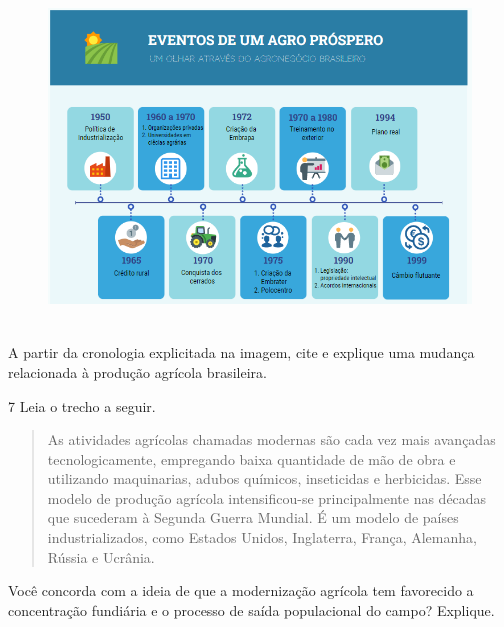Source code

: \begin{figure}
\centering
\includegraphics[width=5.04002in,height=3.51806in]{./imgSAEB_9_CHUM6/media/image3.png}
\end{figure}

A partir da cronologia explicitada na imagem, cite e explique uma
mudança relacionada à produção agrícola brasileira.


\num{7} Leia o trecho a seguir.

\begin{quote}
As atividades agrícolas chamadas modernas são cada vez mais avançadas
tecnologicamente, empregando baixa quantidade de mão de obra e
utilizando maquinarias, adubos químicos, inseticidas e herbicidas. Esse
modelo de produção agrícola intensificou-se principalmente nas décadas
que sucederam à Segunda Guerra Mundial. É um modelo de países
industrializados, como Estados Unidos, Inglaterra, França, Alemanha,
Rússia e Ucrânia.

\end{quote}

Você concorda com a ideia de que a modernização agrícola tem favorecido
a concentração fundiária e o processo de saída populacional do campo?
Explique.

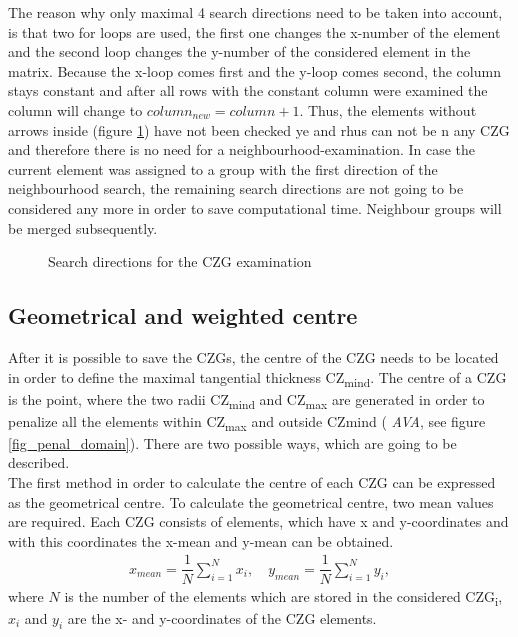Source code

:        The reason why only maximal 
       4 search directions need to be taken into account,
       is that two for loops are used, the first one changes the x-number 
       of the element
       and the second loop changes the y-number of the considered element
       in the matrix. 
       Because the x-loop comes first and the y-loop comes second, the column 
       stays constant and after all rows with the constant column
       were examined the column will change to $column_{new} = column +1$.
       Thus, the elements without arrows inside
       (figure \ref{fig_look_around})
        have not been checked ye and rhus can not be
        n any CZG and therefore 
       there is no need for a neighbourhood-examination. In case the
       current element was assigned to a group with the
       first direction of the neighbourhood search, the remaining
       search directions are not going to be considered any more
       in order to save computational time. Neighbour groups will
       be merged subsequently. 
            \begin{figure}[!h]
 \centering
 \def\svgwidth{0.45\textwidth}
 
 \caption{Search directions for the CZG examination }    %
 \label{fig_look_around}          %
      \end{figure}

       \subsection{Geometrical and weighted centre}
       \label{subsection_geometrical_weighted}
       After it is possible to save the CZGs, the centre of the CZG needs to be 
       located
       in order to define the maximal tangential thickness 
       CZ\textsubscript{mind}.
       The centre of a 
       CZG is the point, where the two radii
       CZ\textsubscript{mind} and CZ\textsubscript{max} are
       generated in order to penalize all the elements
       within CZ\textsubscript{max} and outside CZ\textsubscript{}mind
       ( \emph{AVA}, see figure \ref{fig_penal_domain}).
       There are two possible ways, which are going to be described.\\
       
       The first method in order to calculate the centre of
       each CZG can be expressed as 
       the geometrical centre. To calculate the geometrical centre, two mean 
       values are required. Each CZG consists of elements, which
       have x and y-coordinates and with this coordinates the x-mean
       and y-mean can be obtained.
       \begin{align*}
       x_{mean} = \dfrac{1}{N} \sum_{i=1}^N x_i, \quad 
       y_{mean} = \dfrac{1}{N} \sum_{i=1}^N y_i,
       \end{align*}
       where \textbf{$N$} is the number of the elements which are stored
       in the considered CZG\textsubscript{i}, 
       \textbf{$x_i$} and \textbf{$y_i$} are the x- and 
       y-coordinates of the CZG elements.\\
       
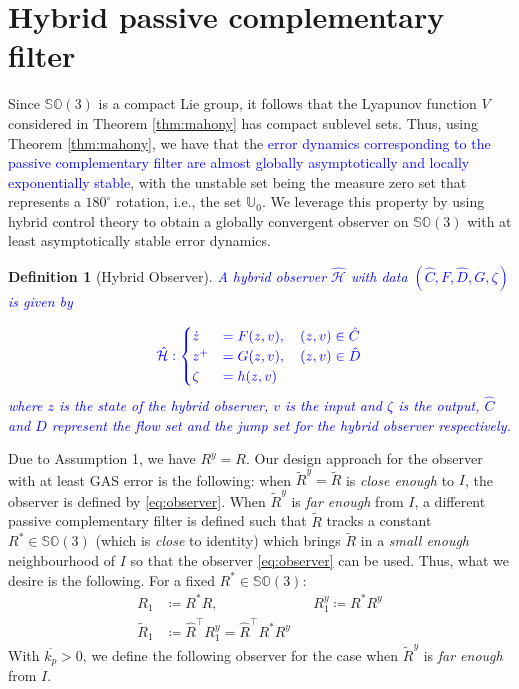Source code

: \documentclass{article}
\newcommand{\SOthree}{\mathbb{SO}(3)}
\newtheorem{definition}{Definition}
\newcommand{\textblue}[1]{\textcolor{blue}{#1}}
\newcommand{\Rtilde}{\tilde{R}}
\newcommand{\Rstar}{{R^*}}
\begin{document}

\section{Hybrid passive complementary filter}

{Since $\SOthree$ is a compact Lie group, it follows that the Lyapunov function $V$ considered in Theorem \ref{thm:mahony} has compact sublevel sets.} Thus, using Theorem \ref{thm:mahony}, we have that the \textblue{error dynamics corresponding to the passive complementary filter are almost globally asymptotically and locally exponentially stable}, with the unstable set being the measure zero set that represents a $180^\circ$ rotation, i.e., the set $\mathbb{U}_0$. We leverage this property by using hybrid control theory to obtain a globally convergent observer on $\SOthree$ with at least asymptotically stable error dynamics. 

\begin{definition}[Hybrid Observer]
    \textblue{A hybrid observer $\hat{\mathcal{H}}$ with data $(\hat{C}, F, \hat{D}, G, \zeta)$ is given by}

\begin{alignat}{3}
    \textblue{\hat{\mathcal{H}} :  \begin{cases}
        \dot{z} &= F(z, v), \quad (z, v) \in \hat{C}\\
        z^+ &= G(z, v), \quad (z, v)\in \hat{D}\\
        \zeta &= h(z, v)
    \end{cases}}
\end{alignat}
\textblue{where $z$ is the state of the hybrid observer, $v$ is the input and $\zeta$ is the output, $\hat{C}$ and $\hat{D}$ represent the flow set and the jump set for the hybrid observer respectively. }
\end{definition}

Due to Assumption 1, we have $R^y = R$. Our design approach for the observer with at least GAS error is the following: when {$\Rtilde^y = \Rtilde$} is \emph{close enough} to $I$, the observer is defined by \eqref{eq:observer}. When ${\Rtilde^y}$ is \emph{far enough} from $I$, a different passive complementary filter is defined such that $\Rtilde$ tracks a constant $\Rstar\in\SOthree$ (which is \emph{close} to identity) which brings $\Rtilde$ in a \emph{small enough} neighbourhood of $I$ so that the observer \eqref{eq:observer} can be used. Thus, what we desire is the following. For a fixed $\Rstar\in \SOthree$:
\begin{subequations}
\begin{align}
    R_1 &\coloneqq \Rstar R, && R_1^y \coloneqq \Rstar R^y\\
    \Rtilde_1 &\coloneqq \hat{R}^\top R^y_1 = \hat{R}^\top \Rstar R^y
\end{align}
\end{subequations}
With $\overline{k_p}>0$, we define the following observer for the case when $\Rtilde^y$ is \emph{far enough} from $I$. 
\end{document}
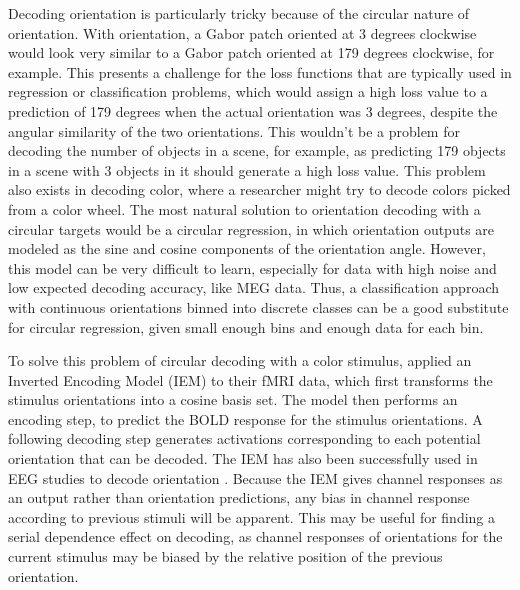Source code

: \documentclass[../main.tex]{subfiles}
\begin{document}
Decoding orientation is particularly tricky because of the circular nature of orientation. With orientation, a Gabor patch oriented at 3 degrees clockwise would look very similar to a Gabor patch oriented at 179 degrees clockwise, for example. This presents a challenge for the loss functions that are typically used in regression or classification problems, which would assign a high loss value to a prediction of 179 degrees when the actual orientation was 3 degrees, despite the angular similarity of the two orientations. This wouldn't be a problem for decoding the number of objects in a scene, for example, as predicting 179 objects in a scene with 3 objects in it should generate a high loss value. This problem also exists in decoding color, where a researcher might try to decode colors picked from a color wheel. The most natural solution to orientation decoding with a circular targets would be a circular regression, in which orientation outputs are modeled as the sine and cosine components of the orientation angle. However, this model can be very difficult to learn, especially for data with high noise and low expected decoding accuracy, like MEG data. Thus, a classification approach with continuous orientations binned into discrete classes can be a good substitute for circular regression, given small enough bins and enough data for each bin.

To solve this problem of circular decoding with a color stimulus, \cite{Brouwer09} applied an Inverted Encoding Model (IEM) to their fMRI data, which first transforms the stimulus orientations into a cosine basis set. The model then performs an encoding step, to predict the BOLD response for the stimulus orientations. A following decoding step generates activations corresponding to each potential orientation that can be decoded. The IEM has also been successfully used in EEG studies to decode orientation \citep{GARCIA2013515, sprague_serences_2013, sprague_saproo_serences_2015}. Because the IEM gives channel responses as an output rather than orientation predictions, any bias in channel response according to previous stimuli will be apparent. This may be useful for finding a serial dependence effect on decoding, as channel responses of orientations for the current stimulus may be biased by the relative position of the previous orientation.
\end{document}
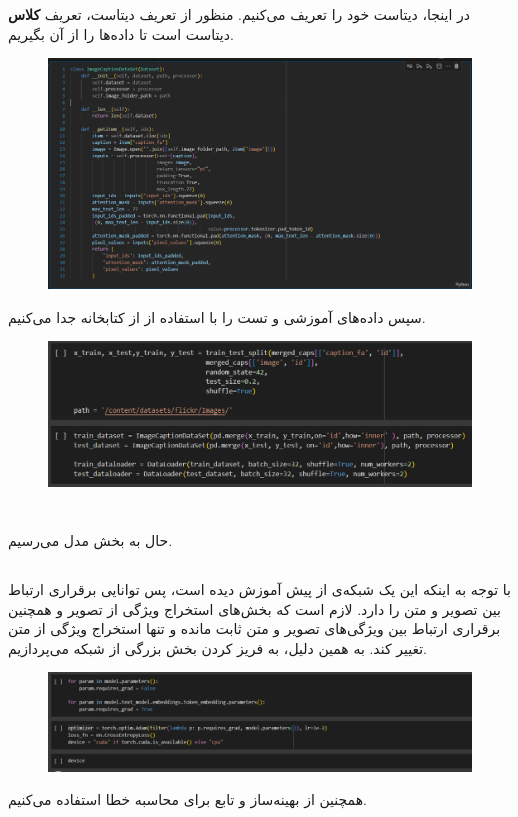 \documentclass[12pt]{article}
\begin{document}
	\section{}
	در اینجا، دیتاست خود را تعریف می‌کنیم. منظور از تعریف دیتاست، تعریف \textbf{کلاس}  دیتاست است تا داده‌ها را از آن بگیریم.
	\begin{figure}[H]
		\centering
		\includegraphics[width=0.9\linewidth]{pic_9}
	\end{figure}
	سپس داده‌های آموزشی و تست را با استفاده از  از کتابخانه  جدا می‌کنیم.
	\begin{figure}[H]
		\centering
		\includegraphics[width=0.9\linewidth]{pic_10}
	\end{figure}
	\section{}
	حال به بخش  مدل می‌رسیم.
	\subsection{}
	با توجه به اینکه این یک شبکه‌ی از پیش آموزش دیده است، پس توانایی برقراری ارتباط بین تصویر و متن را دارد. لازم است که بخش‌های استخراج ویژگی از تصویر و همچنین برقراری ارتباط بین ویژگی‌های تصویر و متن ثابت مانده و تنها استخراج ویژگی از متن تغییر کند. به همین دلیل، به فریز کردن بخش بزرگی از شبکه می‌پردازیم.
	\begin{figure}[H]
		\centering
		\includegraphics[width=0.9\linewidth]{pic_11}
	\end{figure}
	همچنین از بهینه‌ساز  و تابع  برای محاسبه خطا استفاده می‌کنیم.
	
\end{document}
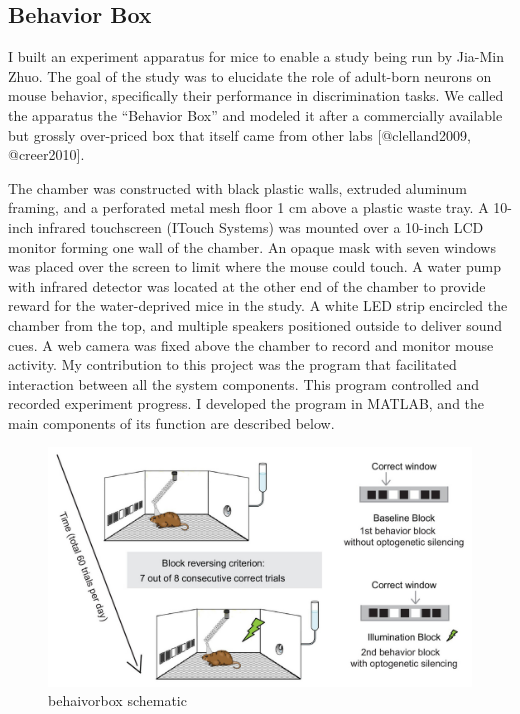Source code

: \subsection{Behavior Box}\label{behavior-box}

I built an experiment apparatus for mice to enable a study being run by
Jia-Min Zhuo. The goal of the study was to elucidate the role of
adult-born neurons on mouse behavior, specifically their performance in
discrimination tasks. We called the apparatus the ``Behavior Box'' and
modeled it after a commercially available but grossly over-priced box
that itself came from other labs {[}@clelland2009, @creer2010{]}.

The chamber was constructed with black plastic walls, extruded aluminum
framing, and a perforated metal mesh floor 1 cm above a plastic waste
tray. A 10-inch infrared touchscreen (ITouch Systems) was mounted over a
10-inch LCD monitor forming one wall of the chamber. An opaque mask with
seven windows was placed over the screen to limit where the mouse could
touch. A water pump with infrared detector was located at the other end
of the chamber to provide reward for the water-deprived mice in the
study. A white LED strip encircled the chamber from the top, and
multiple speakers positioned outside to deliver sound cues. A web camera
was fixed above the chamber to record and monitor mouse activity. My
contribution to this project was the program that facilitated interaction between all the
system components. This program controlled and recorded experiment
progress. I developed the program in MATLAB, and the main components of
its function are described below.

\begin{figure}
\includegraphics[width=15cm]{task-schematic.jpg}
  \caption{behaivorbox schematic}
  \label{fig:behaivorbox schematic}
\end{figure}

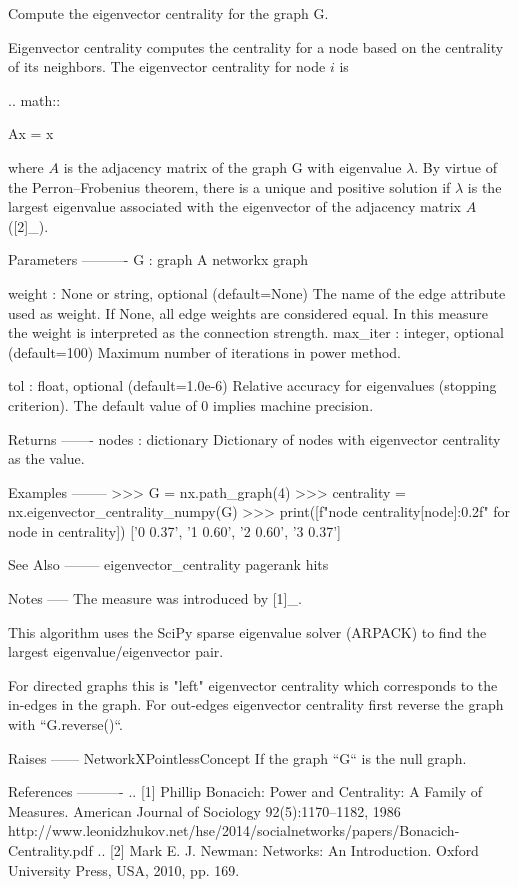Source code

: \begin{DoxyVerb}Compute the eigenvector centrality for the graph G.

Eigenvector centrality computes the centrality for a node based on the
centrality of its neighbors. The eigenvector centrality for node $i$ is

.. math::

    Ax = \lambda x

where $A$ is the adjacency matrix of the graph G with eigenvalue $\lambda$.
By virtue of the Perron–Frobenius theorem, there is a unique and positive
solution if $\lambda$ is the largest eigenvalue associated with the
eigenvector of the adjacency matrix $A$ ([2]_).

Parameters
----------
G : graph
  A networkx graph

weight : None or string, optional (default=None)
  The name of the edge attribute used as weight.
  If None, all edge weights are considered equal.
  In this measure the weight is interpreted as the connection strength.
max_iter : integer, optional (default=100)
  Maximum number of iterations in power method.

tol : float, optional (default=1.0e-6)
   Relative accuracy for eigenvalues (stopping criterion).
   The default value of 0 implies machine precision.

Returns
-------
nodes : dictionary
   Dictionary of nodes with eigenvector centrality as the value.

Examples
--------
>>> G = nx.path_graph(4)
>>> centrality = nx.eigenvector_centrality_numpy(G)
>>> print([f"{node} {centrality[node]:0.2f}" for node in centrality])
['0 0.37', '1 0.60', '2 0.60', '3 0.37']

See Also
--------
eigenvector_centrality
pagerank
hits

Notes
-----
The measure was introduced by [1]_.

This algorithm uses the SciPy sparse eigenvalue solver (ARPACK) to
find the largest eigenvalue/eigenvector pair.

For directed graphs this is "left" eigenvector centrality which corresponds
to the in-edges in the graph. For out-edges eigenvector centrality
first reverse the graph with ``G.reverse()``.

Raises
------
NetworkXPointlessConcept
    If the graph ``G`` is the null graph.

References
----------
.. [1] Phillip Bonacich:
   Power and Centrality: A Family of Measures.
   American Journal of Sociology 92(5):1170–1182, 1986
   http://www.leonidzhukov.net/hse/2014/socialnetworks/papers/Bonacich-Centrality.pdf
.. [2] Mark E. J. Newman:
   Networks: An Introduction.
   Oxford University Press, USA, 2010, pp. 169.
\end{DoxyVerb}
 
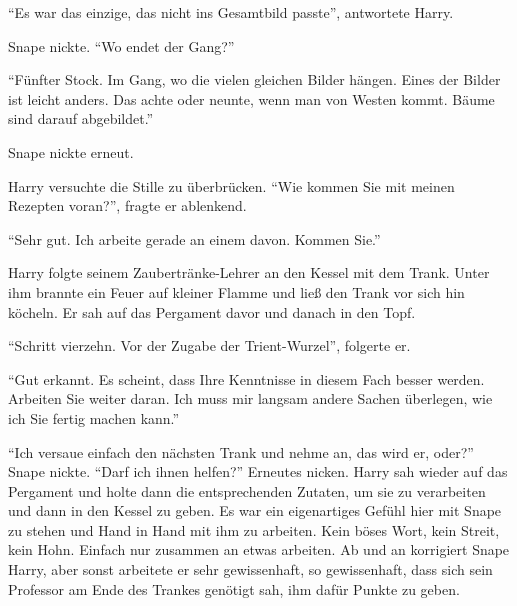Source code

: \enquote{Es war das einzige, das nicht ins Gesamtbild passte}, antwortete Harry.

Snape nickte. \enquote{Wo endet der Gang?}

\enquote{Fünfter Stock. Im Gang, wo die vielen gleichen Bilder hängen. Eines der Bilder ist leicht anders. Das achte oder neunte, wenn man von Westen kommt. Bäume sind darauf abgebildet.}

Snape nickte erneut.

Harry versuchte die Stille zu überbrücken. \enquote{Wie kommen Sie mit meinen Rezepten voran?}, fragte er ablenkend.

\enquote{Sehr gut. Ich arbeite gerade an einem davon. Kommen Sie.}

Harry folgte seinem Zaubertränke-Lehrer an den Kessel mit dem Trank. Unter ihm brannte ein Feuer auf kleiner Flamme und ließ den Trank vor sich hin köcheln. Er sah auf das Pergament davor und danach in den Topf.

\enquote{Schritt vierzehn. Vor der Zugabe der Trient-Wurzel}, folgerte er.

\enquote{Gut erkannt. Es scheint, dass Ihre Kenntnisse in diesem Fach besser werden. Arbeiten Sie weiter daran. Ich muss mir langsam andere Sachen überlegen, wie ich Sie fertig machen kann.}

\enquote{Ich versaue einfach den nächsten Trank und nehme an, das wird er, oder?} Snape nickte. \enquote{Darf ich ihnen helfen?} Erneutes nicken. Harry sah wieder auf das Pergament und holte dann die entsprechenden Zutaten, um sie zu verarbeiten und dann in den Kessel zu geben. Es war ein eigenartiges Gefühl hier mit Snape zu stehen und Hand in Hand mit ihm zu arbeiten. Kein böses Wort, kein Streit, kein Hohn. Einfach nur zusammen an etwas arbeiten. Ab und an korrigiert Snape Harry, aber sonst arbeitete er sehr gewissenhaft, so gewissenhaft, dass sich sein Professor am Ende des Trankes genötigt sah, ihm dafür Punkte zu geben.

\trenn

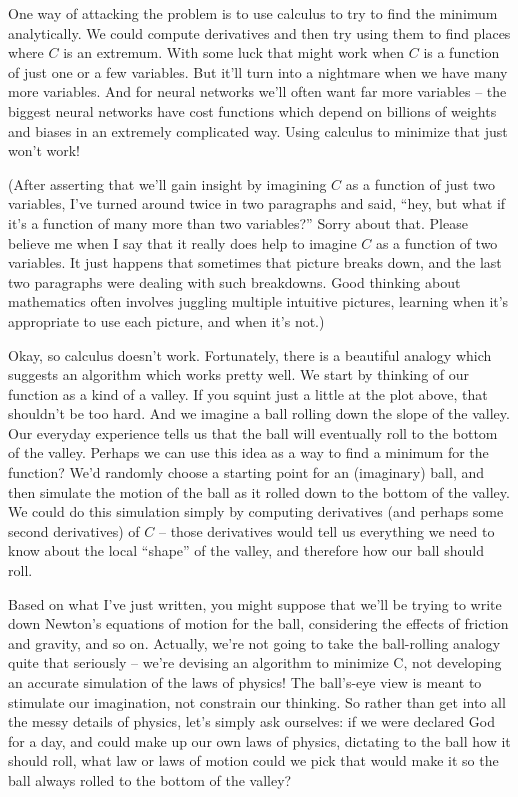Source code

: \documentclass[a4paper,twoside,10pt]{book}
\begin{document}
One way of attacking the problem is to use calculus to try to find the minimum analytically. We could compute derivatives and then try using them to find places where $C$ is an extremum. With some luck that might work when $C$ is a function of just one or a few variables. But it'll turn into a nightmare when we have many more variables. And for neural networks we'll often want far more variables -- the biggest neural networks have cost functions which depend on billions of weights and biases in an extremely complicated way. Using calculus to minimize that just won't work!

(After asserting that we'll gain insight by imagining $C$ as a function of just two variables, I've turned around twice in two paragraphs and said, ``hey, but what if it's a function of many more than two variables?'' Sorry about that. Please believe me when I say that it really does help to imagine $C$ as a function of two variables. It just happens that sometimes that picture breaks down, and the last two paragraphs were dealing with such breakdowns. Good thinking about mathematics often involves juggling multiple intuitive pictures, learning when it's appropriate to use each picture, and when it's not.)

\label{gradient_descent}
Okay, so calculus doesn't work. Fortunately, there is a beautiful analogy which suggests an algorithm which works pretty well. We start by thinking of our function as a kind of a valley. If you squint just a little at the plot above, that shouldn't be too hard. And we imagine a ball rolling down the slope of the valley. Our everyday experience tells us that the ball will eventually roll to the bottom of the valley. Perhaps we can use this idea as a way to find a minimum for the function? We'd randomly choose a starting point for an (imaginary) ball, and then simulate the motion of the ball as it rolled down to the bottom of the valley. We could do this simulation simply by computing derivatives (and perhaps some second derivatives) of $C$ -- those derivatives would tell us everything we need to know about the local ``shape'' of the valley, and therefore how our ball should roll.

Based on what I've just written, you might suppose that we'll be trying to write down Newton's equations of motion for the ball, considering the effects of friction and gravity, and so on. Actually, we're not going to take the ball-rolling analogy quite that seriously -- we're devising an algorithm to minimize C, not developing an accurate simulation of the laws of physics! The ball's-eye view is meant to stimulate our imagination, not constrain our thinking. So rather than get into all the messy details of physics, let's simply ask ourselves: if we were declared God for a day, and could make up our own laws of physics, dictating to the ball how it should roll, what law or laws of motion could we pick that would make it so the ball always rolled to the bottom of the valley?
\end{document}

● **ASSIGNMENT**
Using the listing above, copy exactly the line that contains "By virtue of", the line that contains "If None, all", and each line that falls between them.

● **YOUR SOLUTION**
By virtue of the Perron–Frobenius theorem, there is a unique and positive
solution if $\lambda$ is the largest eigenvalue associated with the
eigenvector of the adjacency matrix $A$ ([2]_).

Parameters
----------
G : graph
  A networkx graph

weight : None or string, optional (default=None)
  The name of the edge attribute used as weight.
  If None, all edge weights are considered equal.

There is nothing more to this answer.